Though Le Conquet is the most westerly town in mainland France, you can go further. Ferries ply the bumpy Iroise Sea, with its hundreds of islets and a tapestry of currents, taking an hour and a half to reach the 8km-long island of Ushant (Ouessant in French), which really is the last stop before the open Atlantic. On arriving at Port du Stiff, hire bikes on the quayside to cross its heather-clad moorland and freewheel downhill to the “capital” Lampaul. The island’s most westerly spot – the Pointe de Pern – is fierce even on a sunny day: the noise of the ocean crashing against the black rocks is deafening and makes an extraordinary sight. With so many ships succumbing to Ushant’s jagged edge, it’s little wonder there are six lighthouses on or around the coast, the tallest of which – the Phare du Créac’h – has one of the most powerful lights in the world.
The island of Molène, just half an hour from Le Conquet, is much smaller: you can walk its circumference in half an hour. It’s a haven for seabirds, which wheel overhead as you wander between the stony coves, and before the trip back, make sure to tuck into the local delicacy: saucisse de Molène is a sausage smoked over seaweed.
Way to go
Le Conquet is an hour and 20 minutes’ drive from Roscoff (ferry from Plymouth, from £288 return for a car and two adults, with en suite cabin on the outward sailing, with Brittany Ferries). Hotel Sainte-Barbe (doubles from €158 room-only) has 34 rooms, many perched over the water. It also has parking (rare in Le Conquet) and is minutes from the harbour.

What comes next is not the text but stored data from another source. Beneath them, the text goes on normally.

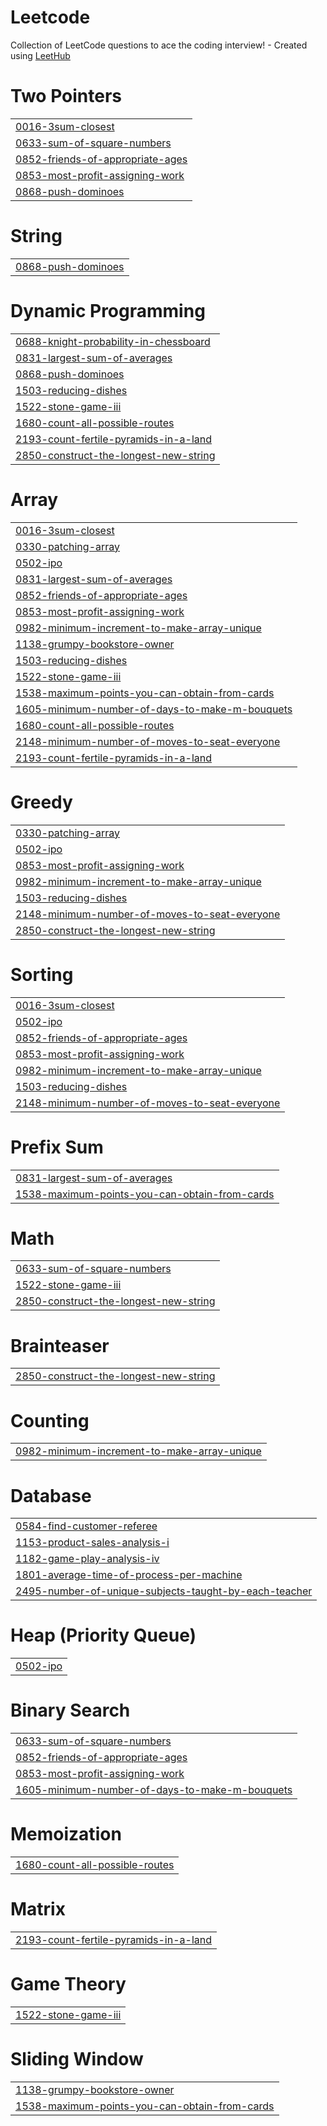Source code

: # Leetcode
Collection of LeetCode questions to ace the coding interview! - Created using [LeetHub](https://github.com/QasimWani/LeetHub)


# Two Pointers
|  |
| ------- |
| [0016-3sum-closest](https://github.com/neerajrpatil/Leetcode/tree/master/0016-3sum-closest) |
| [0633-sum-of-square-numbers](https://github.com/neerajrpatil/Leetcode/tree/master/0633-sum-of-square-numbers) |
| [0852-friends-of-appropriate-ages](https://github.com/neerajrpatil/Leetcode/tree/master/0852-friends-of-appropriate-ages) |
| [0853-most-profit-assigning-work](https://github.com/neerajrpatil/Leetcode/tree/master/0853-most-profit-assigning-work) |
| [0868-push-dominoes](https://github.com/neerajrpatil/Leetcode/tree/master/0868-push-dominoes) |
# String
|  |
| ------- |
| [0868-push-dominoes](https://github.com/neerajrpatil/Leetcode/tree/master/0868-push-dominoes) |
# Dynamic Programming
|  |
| ------- |
| [0688-knight-probability-in-chessboard](https://github.com/neerajrpatil/Leetcode/tree/master/0688-knight-probability-in-chessboard) |
| [0831-largest-sum-of-averages](https://github.com/neerajrpatil/Leetcode/tree/master/0831-largest-sum-of-averages) |
| [0868-push-dominoes](https://github.com/neerajrpatil/Leetcode/tree/master/0868-push-dominoes) |
| [1503-reducing-dishes](https://github.com/neerajrpatil/Leetcode/tree/master/1503-reducing-dishes) |
| [1522-stone-game-iii](https://github.com/neerajrpatil/Leetcode/tree/master/1522-stone-game-iii) |
| [1680-count-all-possible-routes](https://github.com/neerajrpatil/Leetcode/tree/master/1680-count-all-possible-routes) |
| [2193-count-fertile-pyramids-in-a-land](https://github.com/neerajrpatil/Leetcode/tree/master/2193-count-fertile-pyramids-in-a-land) |
| [2850-construct-the-longest-new-string](https://github.com/neerajrpatil/Leetcode/tree/master/2850-construct-the-longest-new-string) |
# Array
|  |
| ------- |
| [0016-3sum-closest](https://github.com/neerajrpatil/Leetcode/tree/master/0016-3sum-closest) |
| [0330-patching-array](https://github.com/neerajrpatil/Leetcode/tree/master/0330-patching-array) |
| [0502-ipo](https://github.com/neerajrpatil/Leetcode/tree/master/0502-ipo) |
| [0831-largest-sum-of-averages](https://github.com/neerajrpatil/Leetcode/tree/master/0831-largest-sum-of-averages) |
| [0852-friends-of-appropriate-ages](https://github.com/neerajrpatil/Leetcode/tree/master/0852-friends-of-appropriate-ages) |
| [0853-most-profit-assigning-work](https://github.com/neerajrpatil/Leetcode/tree/master/0853-most-profit-assigning-work) |
| [0982-minimum-increment-to-make-array-unique](https://github.com/neerajrpatil/Leetcode/tree/master/0982-minimum-increment-to-make-array-unique) |
| [1138-grumpy-bookstore-owner](https://github.com/neerajrpatil/Leetcode/tree/master/1138-grumpy-bookstore-owner) |
| [1503-reducing-dishes](https://github.com/neerajrpatil/Leetcode/tree/master/1503-reducing-dishes) |
| [1522-stone-game-iii](https://github.com/neerajrpatil/Leetcode/tree/master/1522-stone-game-iii) |
| [1538-maximum-points-you-can-obtain-from-cards](https://github.com/neerajrpatil/Leetcode/tree/master/1538-maximum-points-you-can-obtain-from-cards) |
| [1605-minimum-number-of-days-to-make-m-bouquets](https://github.com/neerajrpatil/Leetcode/tree/master/1605-minimum-number-of-days-to-make-m-bouquets) |
| [1680-count-all-possible-routes](https://github.com/neerajrpatil/Leetcode/tree/master/1680-count-all-possible-routes) |
| [2148-minimum-number-of-moves-to-seat-everyone](https://github.com/neerajrpatil/Leetcode/tree/master/2148-minimum-number-of-moves-to-seat-everyone) |
| [2193-count-fertile-pyramids-in-a-land](https://github.com/neerajrpatil/Leetcode/tree/master/2193-count-fertile-pyramids-in-a-land) |
# Greedy
|  |
| ------- |
| [0330-patching-array](https://github.com/neerajrpatil/Leetcode/tree/master/0330-patching-array) |
| [0502-ipo](https://github.com/neerajrpatil/Leetcode/tree/master/0502-ipo) |
| [0853-most-profit-assigning-work](https://github.com/neerajrpatil/Leetcode/tree/master/0853-most-profit-assigning-work) |
| [0982-minimum-increment-to-make-array-unique](https://github.com/neerajrpatil/Leetcode/tree/master/0982-minimum-increment-to-make-array-unique) |
| [1503-reducing-dishes](https://github.com/neerajrpatil/Leetcode/tree/master/1503-reducing-dishes) |
| [2148-minimum-number-of-moves-to-seat-everyone](https://github.com/neerajrpatil/Leetcode/tree/master/2148-minimum-number-of-moves-to-seat-everyone) |
| [2850-construct-the-longest-new-string](https://github.com/neerajrpatil/Leetcode/tree/master/2850-construct-the-longest-new-string) |
# Sorting
|  |
| ------- |
| [0016-3sum-closest](https://github.com/neerajrpatil/Leetcode/tree/master/0016-3sum-closest) |
| [0502-ipo](https://github.com/neerajrpatil/Leetcode/tree/master/0502-ipo) |
| [0852-friends-of-appropriate-ages](https://github.com/neerajrpatil/Leetcode/tree/master/0852-friends-of-appropriate-ages) |
| [0853-most-profit-assigning-work](https://github.com/neerajrpatil/Leetcode/tree/master/0853-most-profit-assigning-work) |
| [0982-minimum-increment-to-make-array-unique](https://github.com/neerajrpatil/Leetcode/tree/master/0982-minimum-increment-to-make-array-unique) |
| [1503-reducing-dishes](https://github.com/neerajrpatil/Leetcode/tree/master/1503-reducing-dishes) |
| [2148-minimum-number-of-moves-to-seat-everyone](https://github.com/neerajrpatil/Leetcode/tree/master/2148-minimum-number-of-moves-to-seat-everyone) |
# Prefix Sum
|  |
| ------- |
| [0831-largest-sum-of-averages](https://github.com/neerajrpatil/Leetcode/tree/master/0831-largest-sum-of-averages) |
| [1538-maximum-points-you-can-obtain-from-cards](https://github.com/neerajrpatil/Leetcode/tree/master/1538-maximum-points-you-can-obtain-from-cards) |
# Math
|  |
| ------- |
| [0633-sum-of-square-numbers](https://github.com/neerajrpatil/Leetcode/tree/master/0633-sum-of-square-numbers) |
| [1522-stone-game-iii](https://github.com/neerajrpatil/Leetcode/tree/master/1522-stone-game-iii) |
| [2850-construct-the-longest-new-string](https://github.com/neerajrpatil/Leetcode/tree/master/2850-construct-the-longest-new-string) |
# Brainteaser
|  |
| ------- |
| [2850-construct-the-longest-new-string](https://github.com/neerajrpatil/Leetcode/tree/master/2850-construct-the-longest-new-string) |
# Counting
|  |
| ------- |
| [0982-minimum-increment-to-make-array-unique](https://github.com/neerajrpatil/Leetcode/tree/master/0982-minimum-increment-to-make-array-unique) |
# Database
|  |
| ------- |
| [0584-find-customer-referee](https://github.com/neerajrpatil/Leetcode/tree/master/0584-find-customer-referee) |
| [1153-product-sales-analysis-i](https://github.com/neerajrpatil/Leetcode/tree/master/1153-product-sales-analysis-i) |
| [1182-game-play-analysis-iv](https://github.com/neerajrpatil/Leetcode/tree/master/1182-game-play-analysis-iv) |
| [1801-average-time-of-process-per-machine](https://github.com/neerajrpatil/Leetcode/tree/master/1801-average-time-of-process-per-machine) |
| [2495-number-of-unique-subjects-taught-by-each-teacher](https://github.com/neerajrpatil/Leetcode/tree/master/2495-number-of-unique-subjects-taught-by-each-teacher) |
# Heap (Priority Queue)
|  |
| ------- |
| [0502-ipo](https://github.com/neerajrpatil/Leetcode/tree/master/0502-ipo) |
# Binary Search
|  |
| ------- |
| [0633-sum-of-square-numbers](https://github.com/neerajrpatil/Leetcode/tree/master/0633-sum-of-square-numbers) |
| [0852-friends-of-appropriate-ages](https://github.com/neerajrpatil/Leetcode/tree/master/0852-friends-of-appropriate-ages) |
| [0853-most-profit-assigning-work](https://github.com/neerajrpatil/Leetcode/tree/master/0853-most-profit-assigning-work) |
| [1605-minimum-number-of-days-to-make-m-bouquets](https://github.com/neerajrpatil/Leetcode/tree/master/1605-minimum-number-of-days-to-make-m-bouquets) |
# Memoization
|  |
| ------- |
| [1680-count-all-possible-routes](https://github.com/neerajrpatil/Leetcode/tree/master/1680-count-all-possible-routes) |
# Matrix
|  |
| ------- |
| [2193-count-fertile-pyramids-in-a-land](https://github.com/neerajrpatil/Leetcode/tree/master/2193-count-fertile-pyramids-in-a-land) |
# Game Theory
|  |
| ------- |
| [1522-stone-game-iii](https://github.com/neerajrpatil/Leetcode/tree/master/1522-stone-game-iii) |
# Sliding Window
|  |
| ------- |
| [1138-grumpy-bookstore-owner](https://github.com/neerajrpatil/Leetcode/tree/master/1138-grumpy-bookstore-owner) |
| [1538-maximum-points-you-can-obtain-from-cards](https://github.com/neerajrpatil/Leetcode/tree/master/1538-maximum-points-you-can-obtain-from-cards) |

The lesser-known Oise department of Picardy is a land of forests and chateaux steeped in history, be it the follies of imperial rule or heart-wrenching tales from the first world war. A good base is Compiègne, an elegant town where cobbled streets lead between timber-framed and brick houses, sophisticated boutiques and smart restaurants, such as Les Ferlempins, serving local and organic produce.
The crowning glory is its imperial palace, Château de Compiègne, loved by Napoleon in the same way that Louis XVI adored Versailles (though it is smaller). It makes for a peaceful experience: wander the creaking parquet floorboards of the state rooms and ogle the chandelier-filled ballroom. The chateau is home to the Musée Nationale de la Voiture, with a collection of ornate horse-drawn carriages dating from the 17th century. On a sunny day though, the parkland is the place to be, with its rose garden and woodland bisected by the wide, grassy Avenue des Beaux Monts.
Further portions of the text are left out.